» **Required work**: Because only the text is wanted, repeat the records below exactly and omit the pictures.
<<<<
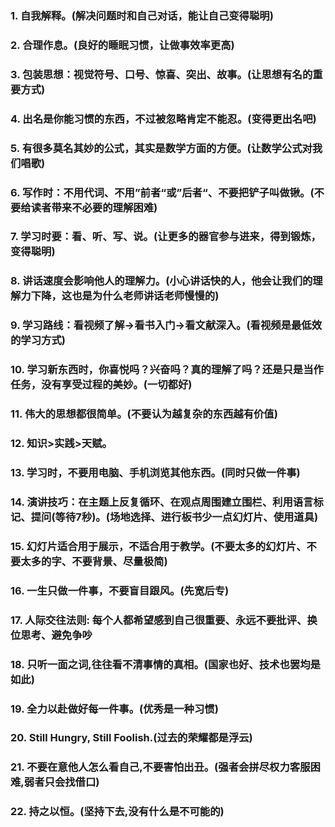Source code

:### 1. 自我解释。(解决问题时和自己对话，能让自己变得聪明)

### 2. 合理作息。(良好的睡眠习惯，让做事效率更高)

### 3. 包装思想：视觉符号、口号、惊喜、突出、故事。(让思想有名的重要方式)

### 4. 出名是你能习惯的东西，不过被忽略肯定不能忍。(变得更出名吧)

### 5. 有很多莫名其妙的公式，其实是数学方面的方便。(让数学公式对我们唱歌)

### 6. 写作时：不用代词、不用”前者“或”后者“、不要把铲子叫做锹。(不要给读者带来不必要的理解困难)

### 7. 学习时要：看、听、写、说。(让更多的器官参与进来，得到锻炼，变得聪明)

### 8. 讲话速度会影响他人的理解力。(小心讲话快的人，他会让我们的理解力下降，这也是为什么老师讲话老师慢慢的)

### 9. 学习路线：看视频了解->看书入门->看文献深入。(看视频是最低效的学习方式)

### 10. 学习新东西时，你喜悦吗？兴奋吗？真的理解了吗？还是只是当作任务，没有享受过程的美妙。(一切都好)

### 11. 伟大的思想都很简单。(不要认为越复杂的东西越有价值)

### 12. 知识>实践>天赋。

### 13. 学习时，不要用电脑、手机浏览其他东西。(同时只做一件事)

### 14. 演讲技巧：在主题上反复循环、在观点周围建立围栏、利用语言标记、提问(等待7秒)。(场地选择、进行板书少一点幻灯片、使用道具)

### 15. 幻灯片适合用于展示，不适合用于教学。(不要太多的幻灯片、不要太多的字、不要背景、尽量极简)

### 16. 一生只做一件事，不要盲目跟风。(先宽后专)

### 17. 人际交往法则: 每个人都希望感到自己很重要、永远不要批评、换位思考、避免争吵

### 18. 只听一面之词,往往看不清事情的真相。(国家也好、技术也罢均是如此)

### 19. 全力以赴做好每一件事。(优秀是一种习惯)

### 20. Still Hungry, Still Foolish.(过去的荣耀都是浮云)

### 21. 不要在意他人怎么看自己,不要害怕出丑。(强者会拼尽权力客服困难,弱者只会找借口)

### 22. 持之以恒。(坚持下去,没有什么是不可能的)
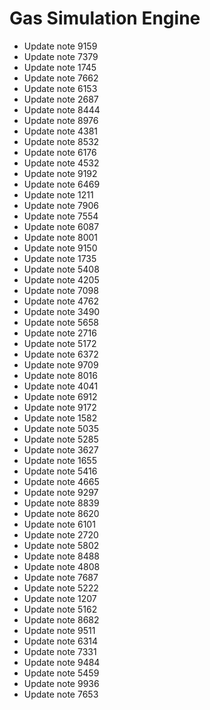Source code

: # Gas Simulation Engine
- Update note 9159
- Update note 7379
- Update note 1745
- Update note 7662
- Update note 6153
- Update note 2687
- Update note 8444
- Update note 8976
- Update note 4381
- Update note 8532
- Update note 6176
- Update note 4532
- Update note 9192
- Update note 6469
- Update note 1211
- Update note 7906
- Update note 7554
- Update note 6087
- Update note 8001
- Update note 9150
- Update note 1735
- Update note 5408
- Update note 4205
- Update note 7098
- Update note 4762
- Update note 3490
- Update note 5658
- Update note 2716
- Update note 5172
- Update note 6372
- Update note 9709
- Update note 8016
- Update note 4041
- Update note 6912
- Update note 9172
- Update note 1582
- Update note 5035
- Update note 5285
- Update note 3627
- Update note 1655
- Update note 5416
- Update note 4665
- Update note 9297
- Update note 8839
- Update note 8620
- Update note 6101
- Update note 2720
- Update note 5802
- Update note 8488
- Update note 4808
- Update note 7687
- Update note 5222
- Update note 1207
- Update note 5162
- Update note 8682
- Update note 9511
- Update note 6314
- Update note 7331
- Update note 9484
- Update note 5459
- Update note 9936
- Update note 7653
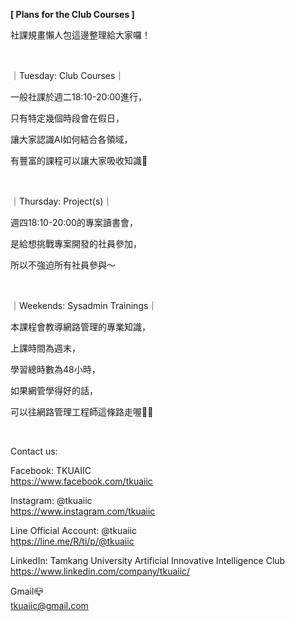 **[ Plans for the Club Courses ]**

社課規畫懶人包這邊整理給大家囉！

&nbsp;

｜Tuesday: Club Courses｜

一般社課於週二18:10-20:00進行，

只有特定幾個時段會在假日，

讓大家認識AI如何結合各領域，

有豐富的課程可以讓大家吸收知識📖

&nbsp;

｜Thursday: Project(s)｜

週四18:10-20:00的專案讀書會，

是給想挑戰專案開發的社員參加，

所以不強迫所有社員參與～

&nbsp;

｜Weekends: Sysadmin Trainings｜

本課程會教導網路管理的專業知識，

上課時間為週末，

學習總時數為48小時，

如果網管學得好的話，

可以往網路管理工程師這條路走喔👨‍💻

&nbsp;

Contact us:

Facebook: TKUAIIC <br />https://www.facebook.com/tkuaiic

Instagram: @tkuaiic <br />https://www.instagram.com/tkuaiic

Line Official Account: @tkuaiic <br />https://line.me/R/ti/p/@tkuaiic

LinkedIn: Tamkang University Artificial Innovative Intelligence Club <br />https://www.linkedin.com/company/tkuaiic/

Gmail📪 <br />tkuaiic@gmail.com
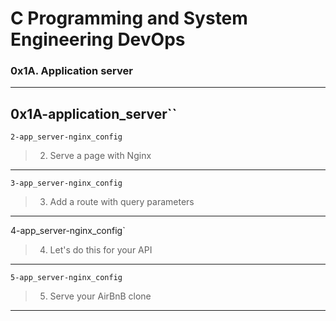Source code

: # C Programming and System Engineering DevOps
### 0x1A. Application server
---
0x1A-application_server``
---
`2-app_server-nginx_config`
> 2. Serve a page with Nginx
---
`3-app_server-nginx_config`
> 3. Add a route with query parameters
---
4-app_server-nginx_config`
> 4. Let's do this for your API
---
`5-app_server-nginx_config`
> 5. Serve your AirBnB clone
---
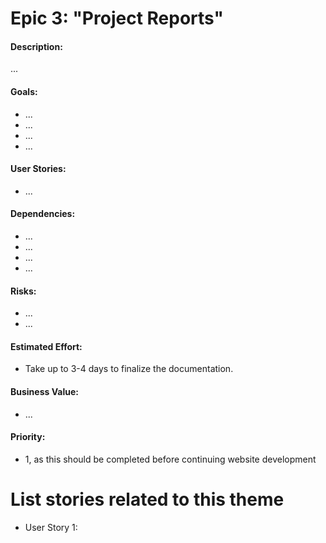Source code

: # Epic 3: "Project Reports"

#### Description: 
...

#### Goals: 
- ...
- ...
- ... 
- ...

#### User Stories: 
- ...

#### Dependencies: 
- ...
- ... 
- ...
- ...

#### Risks: 
- ...
- ...

#### Estimated Effort: 
- Take up to 3-4 days to finalize the documentation.

#### Business Value: 
- ...

#### Priority:
- 1, as this should be completed before continuing website development

# List stories related to this theme
- User Story 1: 
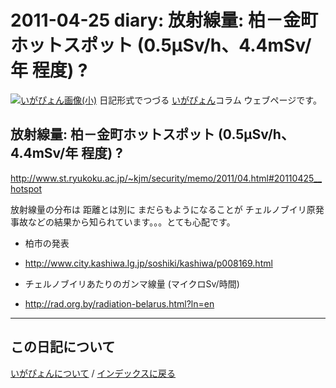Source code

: 2011-04-25 diary: 放射線量: 柏－金町ホットスポット (0.5μSv/h、4.4mSv/年 程度) ? 
=====================================================================================================
[![いがぴょん画像(小)](https://igapyon.github.io/diary/images/iga200306s.jpg "いがぴょん")](https://igapyon.github.io/diary/memo/memoigapyon.html) 日記形式でつづる [いがぴょん](https://igapyon.github.io/diary/memo/memoigapyon.html)コラム ウェブページです。

## 放射線量: 柏－金町ホットスポット (0.5μSv/h、4.4mSv/年 程度) ? 

http://www.st.ryukoku.ac.jp/~kjm/security/memo/2011/04.html#20110425__hotspot

放射線量の分布は 距離とは別に まだらもようになることが チェルノブイリ原発事故などの結果から知られています。。。とても心配です。


*  柏市の発表
  *  http://www.city.kashiwa.lg.jp/soshiki/kashiwa/p008169.html



*  チェルノブイリあたりのガンマ線量 (マイクロSv/時間)
  *  http://rad.org.by/radiation-belarus.html?ln=en


----------------------------------------------------------------------------------------------------

## この日記について
[いがぴょんについて](https://igapyon.github.io/diary/memo/memoigapyon.html) / [インデックスに戻る](https://igapyon.github.io/diary/idxall.html)
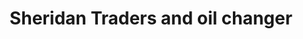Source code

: ---
title: "Sheridan Traders and oil changer"
url: /karachi/sheridan-traders-and-oil-changer/
shop: Eisenwaren
---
>>>>
» **Result below**:
Source code

:### 1. 自我解释。(解决问题时和自己对话，能让自己变得聪明)

### 2. 合理作息。(良好的睡眠习惯，让做事效率更高)

### 3. 包装思想：视觉符号、口号、惊喜、突出、故事。(让思想有名的重要方式)

### 4. 出名是你能习惯的东西，不过被忽略肯定不能忍。(变得更出名吧)

### 5. 有很多莫名其妙的公式，其实是数学方面的方便。(让数学公式对我们唱歌)

### 6. 写作时：不用代词、不用”前者“或”后者“、不要把铲子叫做锹。(不要给读者带来不必要的理解困难)

### 7. 学习时要：看、听、写、说。(让更多的器官参与进来，得到锻炼，变得聪明)

### 8. 讲话速度会影响他人的理解力。(小心讲话快的人，他会让我们的理解力下降，这也是为什么老师讲话老师慢慢的)

### 9. 学习路线：看视频了解->看书入门->看文献深入。(看视频是最低效的学习方式)

### 10. 学习新东西时，你喜悦吗？兴奋吗？真的理解了吗？还是只是当作任务，没有享受过程的美妙。(一切都好)

### 11. 伟大的思想都很简单。(不要认为越复杂的东西越有价值)

### 12. 知识>实践>天赋。

### 13. 学习时，不要用电脑、手机浏览其他东西。(同时只做一件事)

### 14. 演讲技巧：在主题上反复循环、在观点周围建立围栏、利用语言标记、提问(等待7秒)。(场地选择、进行板书少一点幻灯片、使用道具)

### 15. 幻灯片适合用于展示，不适合用于教学。(不要太多的幻灯片、不要太多的字、不要背景、尽量极简)

### 16. 一生只做一件事，不要盲目跟风。(先宽后专)

### 17. 人际交往法则: 每个人都希望感到自己很重要、永远不要批评、换位思考、避免争吵

### 18. 只听一面之词,往往看不清事情的真相。(国家也好、技术也罢均是如此)

### 19. 全力以赴做好每一件事。(优秀是一种习惯)

### 20. Still Hungry, Still Foolish.(过去的荣耀都是浮云)

### 21. 不要在意他人怎么看自己,不要害怕出丑。(强者会拼尽权力客服困难,弱者只会找借口)

### 22. 持之以恒。(坚持下去,没有什么是不可能的)
Source code

: # Gas Simulation Engine
- Update note 9159
- Update note 7379
- Update note 1745
- Update note 7662
- Update note 6153
- Update note 2687
- Update note 8444
- Update note 8976
- Update note 4381
- Update note 8532
- Update note 6176
- Update note 4532
- Update note 9192
- Update note 6469
- Update note 1211
- Update note 7906
- Update note 7554
- Update note 6087
- Update note 8001
- Update note 9150
- Update note 1735
- Update note 5408
- Update note 4205
- Update note 7098
- Update note 4762
- Update note 3490
- Update note 5658
- Update note 2716
- Update note 5172
- Update note 6372
- Update note 9709
- Update note 8016
- Update note 4041
- Update note 6912
- Update note 9172
- Update note 1582
- Update note 5035
- Update note 5285
- Update note 3627
- Update note 1655
- Update note 5416
- Update note 4665
- Update note 9297
- Update note 8839
- Update note 8620
- Update note 6101
- Update note 2720
- Update note 5802
- Update note 8488
- Update note 4808
- Update note 7687
- Update note 5222
- Update note 1207
- Update note 5162
- Update note 8682
- Update note 9511
- Update note 6314
- Update note 7331
- Update note 9484
- Update note 5459
- Update note 9936
- Update note 7653
 **[ Plans for the Club Courses ]**

社課規畫懶人包這邊整理給大家囉！

&nbsp;

｜Tuesday: Club Courses｜

一般社課於週二18:10-20:00進行，

只有特定幾個時段會在假日，

讓大家認識AI如何結合各領域，

有豐富的課程可以讓大家吸收知識📖

&nbsp;

｜Thursday: Project(s)｜

週四18:10-20:00的專案讀書會，

是給想挑戰專案開發的社員參加，

所以不強迫所有社員參與～

&nbsp;

｜Weekends: Sysadmin Trainings｜

本課程會教導網路管理的專業知識，

上課時間為週末，

學習總時數為48小時，

如果網管學得好的話，

可以往網路管理工程師這條路走喔👨‍💻

&nbsp;

Contact us:

Facebook: TKUAIIC <br />https://www.facebook.com/tkuaiic

Instagram: @tkuaiic <br />https://www.instagram.com/tkuaiic

Line Official Account: @tkuaiic <br />https://line.me/R/ti/p/@tkuaiic

LinkedIn: Tamkang University Artificial Innovative Intelligence Club <br />https://www.linkedin.com/company/tkuaiic/

Gmail📪 <br />tkuaiic@gmail.com
Source code

: # C Programming and System Engineering DevOps
### 0x1A. Application server
---
0x1A-application_server``
---
`2-app_server-nginx_config`
> 2. Serve a page with Nginx
---
`3-app_server-nginx_config`
> 3. Add a route with query parameters
---
4-app_server-nginx_config`
> 4. Let's do this for your API
---
`5-app_server-nginx_config`
> 5. Serve your AirBnB clone
---
Source code

: # Epic 3: "Project Reports"

#### Description: 
...

#### Goals: 
- ...
- ...
- ... 
- ...

#### User Stories: 
- ...

#### Dependencies: 
- ...
- ... 
- ...
- ...

#### Risks: 
- ...
- ...

#### Estimated Effort: 
- Take up to 3-4 days to finalize the documentation.

#### Business Value: 
- ...

#### Priority:
- 1, as this should be completed before continuing website development

# List stories related to this theme
- User Story 1: 
Source code

: 2011-04-25 diary: 放射線量: 柏－金町ホットスポット (0.5μSv/h、4.4mSv/年 程度) ? 
=====================================================================================================
[![いがぴょん画像(小)](https://igapyon.github.io/diary/images/iga200306s.jpg "いがぴょん")](https://igapyon.github.io/diary/memo/memoigapyon.html) 日記形式でつづる [いがぴょん](https://igapyon.github.io/diary/memo/memoigapyon.html)コラム ウェブページです。

## 放射線量: 柏－金町ホットスポット (0.5μSv/h、4.4mSv/年 程度) ? 

http://www.st.ryukoku.ac.jp/~kjm/security/memo/2011/04.html#20110425__hotspot

放射線量の分布は 距離とは別に まだらもようになることが チェルノブイリ原発事故などの結果から知られています。。。とても心配です。


*  柏市の発表
  *  http://www.city.kashiwa.lg.jp/soshiki/kashiwa/p008169.html



*  チェルノブイリあたりのガンマ線量 (マイクロSv/時間)
  *  http://rad.org.by/radiation-belarus.html?ln=en


----------------------------------------------------------------------------------------------------

## この日記について
[いがぴょんについて](https://igapyon.github.io/diary/memo/memoigapyon.html) / [インデックスに戻る](https://igapyon.github.io/diary/idxall.html)
Source code

: ---
title: "Sheridan Traders and oil changer"
url: /karachi/sheridan-traders-and-oil-changer/
shop: Eisenwaren
---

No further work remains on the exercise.